1902: Born in Bristol, England on August 8

1918: Enrolled at University of Bristol in Electrical Engineering, at his Father’s suggestion

1921: Completed Honors degree with First Class

1921–23: Studied Mathematics at U of Bristol

1923: Enrolled to University of Cambridge for PhD in Physics

1925: First met Heisenberg, with whom he continued a lifelong friendship

1926: PhD

1927: First met Einstein, though the contact between them remained minimal afterwards

1932: Became the Lucasian Professor of Mathematics at Cambridge, the same chair once held by Newton

1933: Received Nobel Prize in Physics, at the age of 31

1984: Passed Away, on October 20

Paul Dirac (center) with Director Robert Oppenheimer (left) and Abraham Pais (right), during a tea party in November 1947, at Princeton University’s Institute for Advanced Study

Dirac and Oppenheimer (father of the atomic bomb) spent some time together in Göttingen. Then, in one of these days, Dirac noticed that Oppenheimer wrote poetry. Dirac asserted, “Robert, I do not understand how a man can work on the frontiers of physics and write poetry at the same time.”

“Why not?” Oppenheimer asked.

“In physics, you want to tell something that nobody knew before, in words which everyone can understand. In poetry, however, you go on to describe something that everybody knows about, in incomprehensible ways.”

Dirac and Feynman at a conference in Poland in July 1962

American physicist, Richard Feynman, born in 1918, grew up idolizing Dirac. About 40 years later, they met in Poland at a conference.

Feynman spoke at length, as he wanted to describe new ideas to his hero. Dirac, perhaps intimated by Feynman’s over-enthusiasm, remained quiet all along.Feynman started to see that it was extremely difficult to get anything out of Dirac. But then, after a long silence, Dirac says, “I have an equation. Do you have one too?”

Dirac also went on to explain as to why he spoke so little, “There are always more people willing to speak than there are to listen.”

Shifting from Relativity to Quantum Mechanics

At Cambridge, as a research student Dirac had to have a supervisor who would advise on, or determine, the research topic on which he would work. Dirac wanted to have Ebenezer Cunningham as his supervisor and to pursue research in the theory of relativity. Cunningham was a specialist on relativity, but he did not want to take on any more research students. At first Dirac felt disappointed not to have Cunningham as his supervisor.

Dirac was later assigned to Ralph Fowler. Fowler’s field was not relativity, his main interests were in the quantum mechanics for atoms and statistical mechanics. In the summer of 1923, Dirac was ignorant of quantum theory and he initially found it much less interesting. But as Fowler’s research student, he was forced to learn the new subjects and soon discovered that they were far from uninteresting. Dirac worked hard to improve his knowledge Within a year, Dirac became fully acquainted with the quantum mechanics for atoms.

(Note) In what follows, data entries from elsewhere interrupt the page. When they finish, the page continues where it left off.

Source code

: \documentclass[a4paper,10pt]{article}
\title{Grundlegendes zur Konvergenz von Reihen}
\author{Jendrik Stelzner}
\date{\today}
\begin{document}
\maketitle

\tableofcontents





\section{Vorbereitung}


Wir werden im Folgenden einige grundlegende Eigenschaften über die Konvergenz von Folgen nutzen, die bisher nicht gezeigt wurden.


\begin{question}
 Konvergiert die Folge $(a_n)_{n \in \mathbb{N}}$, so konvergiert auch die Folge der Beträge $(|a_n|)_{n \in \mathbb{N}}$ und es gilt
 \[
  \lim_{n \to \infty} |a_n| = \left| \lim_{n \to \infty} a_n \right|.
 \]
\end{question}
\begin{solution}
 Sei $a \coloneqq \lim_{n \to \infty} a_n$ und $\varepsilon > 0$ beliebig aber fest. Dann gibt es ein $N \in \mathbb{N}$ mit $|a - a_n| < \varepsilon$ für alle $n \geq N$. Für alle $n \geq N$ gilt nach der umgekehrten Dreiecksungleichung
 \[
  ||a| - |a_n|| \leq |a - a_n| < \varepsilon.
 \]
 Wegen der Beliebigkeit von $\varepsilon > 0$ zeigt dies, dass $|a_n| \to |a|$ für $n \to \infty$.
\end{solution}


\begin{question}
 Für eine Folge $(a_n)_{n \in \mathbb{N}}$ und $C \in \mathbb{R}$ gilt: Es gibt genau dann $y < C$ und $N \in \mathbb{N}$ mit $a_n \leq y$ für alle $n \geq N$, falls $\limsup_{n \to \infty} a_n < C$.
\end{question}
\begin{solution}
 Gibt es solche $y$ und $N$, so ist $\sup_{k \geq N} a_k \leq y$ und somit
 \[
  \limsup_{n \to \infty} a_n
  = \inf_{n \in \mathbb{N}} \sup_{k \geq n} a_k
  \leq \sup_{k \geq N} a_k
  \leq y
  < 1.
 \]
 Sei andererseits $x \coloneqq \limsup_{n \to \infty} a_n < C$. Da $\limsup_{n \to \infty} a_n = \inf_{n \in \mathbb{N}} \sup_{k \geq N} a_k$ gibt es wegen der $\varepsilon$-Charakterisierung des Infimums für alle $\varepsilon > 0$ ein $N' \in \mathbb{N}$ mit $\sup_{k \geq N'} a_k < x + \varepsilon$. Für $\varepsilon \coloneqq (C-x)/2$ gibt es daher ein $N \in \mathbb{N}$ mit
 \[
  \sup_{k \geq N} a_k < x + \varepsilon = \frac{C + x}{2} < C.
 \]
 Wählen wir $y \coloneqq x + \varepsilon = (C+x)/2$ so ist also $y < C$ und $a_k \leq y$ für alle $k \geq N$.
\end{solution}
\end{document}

A brilliant, successful career as a researcher

Old vs Modern Quantum Mechanics:

The old quantum mechanics was developed between 1900–1924 by Max Planck, Neils Bohr & others which had a lot of limitations. The more general view of quantum mechanics was initiated after, a French PhD student, Louis de Broglie in 1924, provided a new hypothesis: particles (like electrons) could behave as waves. This idea was moved forwarded by Schrodinger, Heisenberg and a new quantum theory came into light in 1925, called “modern quantum mechanics”

In the old quantum theory, we could think about particles moving in normal ways. The electrons orbit the nucleus just like planets orbit the sun. But this was wrong. The new quantum theory says that tiny particles behave in ways that are totally different from normal objects that we can see. In fact, it is impossible to know exactly where they are or what they do.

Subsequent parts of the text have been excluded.